● **Assignment**: If a line in the records below contains the word "label", return that line.

(Stored records)
#####
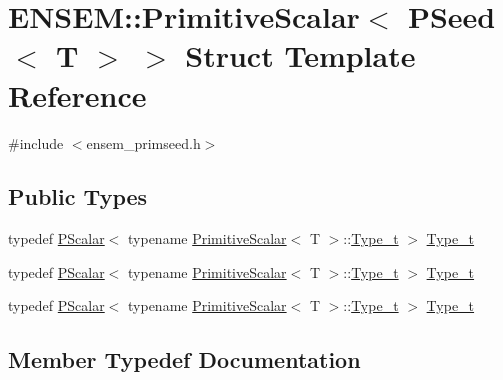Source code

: \hypertarget{structENSEM_1_1PrimitiveScalar_3_01PSeed_3_01T_01_4_01_4}{}\section{E\+N\+S\+EM\+:\+:Primitive\+Scalar$<$ P\+Seed$<$ T $>$ $>$ Struct Template Reference}
\label{structENSEM_1_1PrimitiveScalar_3_01PSeed_3_01T_01_4_01_4}


{\ttfamily \#include $<$ensem\+\_\+primseed.\+h$>$}

\subsection*{Public Types}
\begin{DoxyCompactItemize}
\item 
typedef \mbox{\hyperlink{classENSEM_1_1PScalar}{P\+Scalar}}$<$ typename \mbox{\hyperlink{structENSEM_1_1PrimitiveScalar}{Primitive\+Scalar}}$<$ T $>$\+::\mbox{\hyperlink{structENSEM_1_1PrimitiveScalar_3_01PSeed_3_01T_01_4_01_4_a222ab5cf9af822b8b516473da4b5a787}{Type\+\_\+t}} $>$ \mbox{\hyperlink{structENSEM_1_1PrimitiveScalar_3_01PSeed_3_01T_01_4_01_4_a222ab5cf9af822b8b516473da4b5a787}{Type\+\_\+t}}
\item 
typedef \mbox{\hyperlink{classENSEM_1_1PScalar}{P\+Scalar}}$<$ typename \mbox{\hyperlink{structENSEM_1_1PrimitiveScalar}{Primitive\+Scalar}}$<$ T $>$\+::\mbox{\hyperlink{structENSEM_1_1PrimitiveScalar_3_01PSeed_3_01T_01_4_01_4_a222ab5cf9af822b8b516473da4b5a787}{Type\+\_\+t}} $>$ \mbox{\hyperlink{structENSEM_1_1PrimitiveScalar_3_01PSeed_3_01T_01_4_01_4_a222ab5cf9af822b8b516473da4b5a787}{Type\+\_\+t}}
\item 
typedef \mbox{\hyperlink{classENSEM_1_1PScalar}{P\+Scalar}}$<$ typename \mbox{\hyperlink{structENSEM_1_1PrimitiveScalar}{Primitive\+Scalar}}$<$ T $>$\+::\mbox{\hyperlink{structENSEM_1_1PrimitiveScalar_3_01PSeed_3_01T_01_4_01_4_a222ab5cf9af822b8b516473da4b5a787}{Type\+\_\+t}} $>$ \mbox{\hyperlink{structENSEM_1_1PrimitiveScalar_3_01PSeed_3_01T_01_4_01_4_a222ab5cf9af822b8b516473da4b5a787}{Type\+\_\+t}}
\end{DoxyCompactItemize}


\subsection{Member Typedef Documentation}
\mbox{\label{structENSEM_1_1PrimitiveScalar_3_01PSeed_3_01T_01_4_01_4_a222ab5cf9af822b8b516473da4b5a787}}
#####
● **Result of this exercise**:
\label{structENSEM_1_1PrimitiveScalar_3_01PSeed_3_01T_01_4_01_4}
\mbox{\label{structENSEM_1_1PrimitiveScalar_3_01PSeed_3_01T_01_4_01_4_a222ab5cf9af822b8b516473da4b5a787}}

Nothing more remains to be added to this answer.